Our goal was to use available statistical tools to minimize the possibility of type I error as much as possible without being so stringent that we would eliminate all leads to potentially important differentially expressed genes. We did this by first minimizing variability before conducting ANOVA analysis by using a two-component Rocke-Lorenzato model normalization, which corrects for the absolute error that dominates at low expression and the relative errors present at high expression levels (8
). Second, we used a deviation from median correction to minimize the effect of outliers. These adjustments resulted in a reduction of 70.1% in the number of genes identified as significantly differentially expressed compared with ANOVA alone. Next, we used gene ontology group analysis to further reduce type I error because false–positive, differentially expressed genes should be randomly distributed across ontology groups. Finally, we assured that our key findings in individual genes were not due to false discovery by confirming the Statherin and Duox2 data by RT-PCR in a larger, separate CF population.

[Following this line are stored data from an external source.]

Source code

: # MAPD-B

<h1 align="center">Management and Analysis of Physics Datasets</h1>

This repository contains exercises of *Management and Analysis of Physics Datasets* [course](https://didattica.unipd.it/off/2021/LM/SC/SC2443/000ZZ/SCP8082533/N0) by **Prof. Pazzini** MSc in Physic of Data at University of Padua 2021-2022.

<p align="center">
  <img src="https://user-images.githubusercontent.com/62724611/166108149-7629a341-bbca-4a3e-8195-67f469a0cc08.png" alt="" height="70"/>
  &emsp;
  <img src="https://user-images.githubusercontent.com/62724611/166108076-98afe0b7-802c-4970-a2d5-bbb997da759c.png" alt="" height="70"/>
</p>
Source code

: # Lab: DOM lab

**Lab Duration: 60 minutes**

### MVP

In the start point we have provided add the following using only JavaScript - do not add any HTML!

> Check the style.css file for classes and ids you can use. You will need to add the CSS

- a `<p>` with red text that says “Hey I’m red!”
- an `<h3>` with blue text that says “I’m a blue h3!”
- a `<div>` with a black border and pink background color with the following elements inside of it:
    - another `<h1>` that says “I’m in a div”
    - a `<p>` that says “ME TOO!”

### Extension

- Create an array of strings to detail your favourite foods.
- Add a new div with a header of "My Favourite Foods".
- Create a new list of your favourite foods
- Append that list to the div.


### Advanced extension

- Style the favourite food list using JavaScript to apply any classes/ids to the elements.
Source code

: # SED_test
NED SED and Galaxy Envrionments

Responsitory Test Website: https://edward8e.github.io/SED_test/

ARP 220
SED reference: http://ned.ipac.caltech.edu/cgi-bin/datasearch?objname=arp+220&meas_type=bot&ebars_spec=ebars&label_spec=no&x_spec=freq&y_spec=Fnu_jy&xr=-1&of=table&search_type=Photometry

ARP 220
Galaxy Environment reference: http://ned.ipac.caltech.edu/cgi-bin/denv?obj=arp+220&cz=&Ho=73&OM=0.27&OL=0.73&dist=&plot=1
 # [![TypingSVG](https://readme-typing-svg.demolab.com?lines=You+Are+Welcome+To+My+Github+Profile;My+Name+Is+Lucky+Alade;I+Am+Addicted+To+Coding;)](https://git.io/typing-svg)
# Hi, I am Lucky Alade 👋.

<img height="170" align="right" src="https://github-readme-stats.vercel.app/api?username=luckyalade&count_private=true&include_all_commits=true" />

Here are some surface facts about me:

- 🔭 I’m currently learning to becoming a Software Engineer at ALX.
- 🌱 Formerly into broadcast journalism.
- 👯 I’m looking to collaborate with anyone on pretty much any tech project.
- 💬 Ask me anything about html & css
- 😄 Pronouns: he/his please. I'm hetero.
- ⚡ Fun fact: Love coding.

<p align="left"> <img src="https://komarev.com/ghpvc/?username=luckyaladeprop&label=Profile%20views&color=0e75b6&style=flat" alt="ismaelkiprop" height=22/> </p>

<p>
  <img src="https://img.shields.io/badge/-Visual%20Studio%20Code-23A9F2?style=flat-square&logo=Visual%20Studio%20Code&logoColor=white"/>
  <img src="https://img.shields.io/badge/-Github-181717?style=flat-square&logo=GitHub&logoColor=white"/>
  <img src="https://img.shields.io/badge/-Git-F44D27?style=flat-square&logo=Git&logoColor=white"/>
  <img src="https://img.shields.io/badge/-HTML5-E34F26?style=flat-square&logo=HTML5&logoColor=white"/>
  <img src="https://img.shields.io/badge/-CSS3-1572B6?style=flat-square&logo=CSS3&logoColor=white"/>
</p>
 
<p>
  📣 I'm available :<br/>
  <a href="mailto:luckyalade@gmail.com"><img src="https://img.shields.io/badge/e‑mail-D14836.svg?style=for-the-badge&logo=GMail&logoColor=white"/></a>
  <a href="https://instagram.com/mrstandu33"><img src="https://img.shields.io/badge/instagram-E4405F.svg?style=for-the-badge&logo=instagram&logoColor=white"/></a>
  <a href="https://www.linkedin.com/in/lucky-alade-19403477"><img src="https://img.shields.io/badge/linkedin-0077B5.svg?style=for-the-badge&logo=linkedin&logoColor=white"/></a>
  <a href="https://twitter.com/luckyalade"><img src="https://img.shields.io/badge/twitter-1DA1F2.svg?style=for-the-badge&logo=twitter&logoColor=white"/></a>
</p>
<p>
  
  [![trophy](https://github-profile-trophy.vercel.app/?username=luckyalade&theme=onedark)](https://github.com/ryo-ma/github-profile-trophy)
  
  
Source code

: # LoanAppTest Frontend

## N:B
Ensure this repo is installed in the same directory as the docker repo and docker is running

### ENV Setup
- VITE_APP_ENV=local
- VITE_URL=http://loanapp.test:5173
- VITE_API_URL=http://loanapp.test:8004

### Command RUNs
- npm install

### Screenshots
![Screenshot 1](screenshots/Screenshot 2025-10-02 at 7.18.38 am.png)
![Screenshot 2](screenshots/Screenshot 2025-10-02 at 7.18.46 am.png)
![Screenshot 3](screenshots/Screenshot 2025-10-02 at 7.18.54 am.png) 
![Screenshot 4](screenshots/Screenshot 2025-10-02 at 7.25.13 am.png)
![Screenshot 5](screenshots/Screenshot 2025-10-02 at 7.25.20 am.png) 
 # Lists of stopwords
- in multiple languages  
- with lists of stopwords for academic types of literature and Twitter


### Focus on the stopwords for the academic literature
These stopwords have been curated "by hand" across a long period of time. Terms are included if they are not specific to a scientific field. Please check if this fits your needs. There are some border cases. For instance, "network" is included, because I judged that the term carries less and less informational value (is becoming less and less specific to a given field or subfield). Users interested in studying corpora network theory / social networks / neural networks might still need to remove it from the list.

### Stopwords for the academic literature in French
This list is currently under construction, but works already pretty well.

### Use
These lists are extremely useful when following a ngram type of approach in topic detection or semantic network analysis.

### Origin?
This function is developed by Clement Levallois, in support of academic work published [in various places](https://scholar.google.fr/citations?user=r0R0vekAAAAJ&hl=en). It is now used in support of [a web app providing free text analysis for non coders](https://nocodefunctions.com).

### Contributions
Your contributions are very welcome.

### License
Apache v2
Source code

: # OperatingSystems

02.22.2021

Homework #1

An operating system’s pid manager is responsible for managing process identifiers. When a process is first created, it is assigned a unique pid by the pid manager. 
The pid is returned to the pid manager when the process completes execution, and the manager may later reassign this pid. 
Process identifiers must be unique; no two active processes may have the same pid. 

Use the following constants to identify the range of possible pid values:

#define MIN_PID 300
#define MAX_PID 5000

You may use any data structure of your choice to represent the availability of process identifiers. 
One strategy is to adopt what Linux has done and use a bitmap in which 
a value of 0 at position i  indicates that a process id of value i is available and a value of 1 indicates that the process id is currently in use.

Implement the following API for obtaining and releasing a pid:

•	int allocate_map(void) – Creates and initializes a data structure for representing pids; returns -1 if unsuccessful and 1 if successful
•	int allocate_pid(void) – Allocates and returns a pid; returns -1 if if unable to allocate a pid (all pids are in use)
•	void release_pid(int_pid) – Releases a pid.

There are other potential limitations to using an array approach to identify candidate modifiers of CF phenotype. First is the lack of tight correlation between transcript levels and functional protein expression. All of the candidate genes identified here require further study at the protein level. Second is an inability to detect meaningful modifiers, which occur in a small percentage of the population. An example of this is the nonfunctional variant of the mannose-binding lectin gene that is present in 5–10% of the population and has been suggested as being associated with severe CF lung disease (48
). The statistics of microarray analysis do not identify as significant a marked decrease in expression in only 5–10% of the samples. Finally, although using nasal respiratory epithelial cells for analysis is well accepted and provides some significant advantages, these cells may not fully represent the characteristics of lower airway cells.
Overall, the number of genes differentially expressed in the nasal respiratory epithelial cells of individuals with CF compared with non-CF control subjects is less than might be expected. This is particularly true for cells from individuals with mild CF lung disease, with only 69 of the 44,670 assessed probe sets being clearly differentially expressed. This finding is consistent with the recent study by Zabner and colleagues of ΔF508 and non-CF respiratory primary cell cultures grown in sterile conditions for 60 d (22
). They identified only 24 of 22,000 probed genes to be differentially expressed. When in vivo
nasal respiratory epithelial cells from individuals with severe CF lung disease are compared separately with non-CF control subjects, a larger number of differentially expressed genes are identified. Whether this is due to intrinsic cellular differences or to chronic exposure to circulating cytokines requires further investigation.
In summary, this study provides the first in vivo comparison of respiratory epithelial cell gene expression profiles in ΔF508 homozygotes with mild and severe CF lung disease and non-CF control subjects. Although the number of differentially expressed genes might be considered low, particularly in ΔF508 homozygotes with mild disease, specific candidate modifiers of interest involved in airway defense and inflammation are identified. ΔF508 homozygotes with severe disease demonstrate a unique expression profile, with significant upregulation of genes involved in protein ubiquination and mitochondrial oxidoreductase activity. Further investigation of genes identified in this study may aid in the greater understanding of the molecular basis of variability in severity of CF lung disease.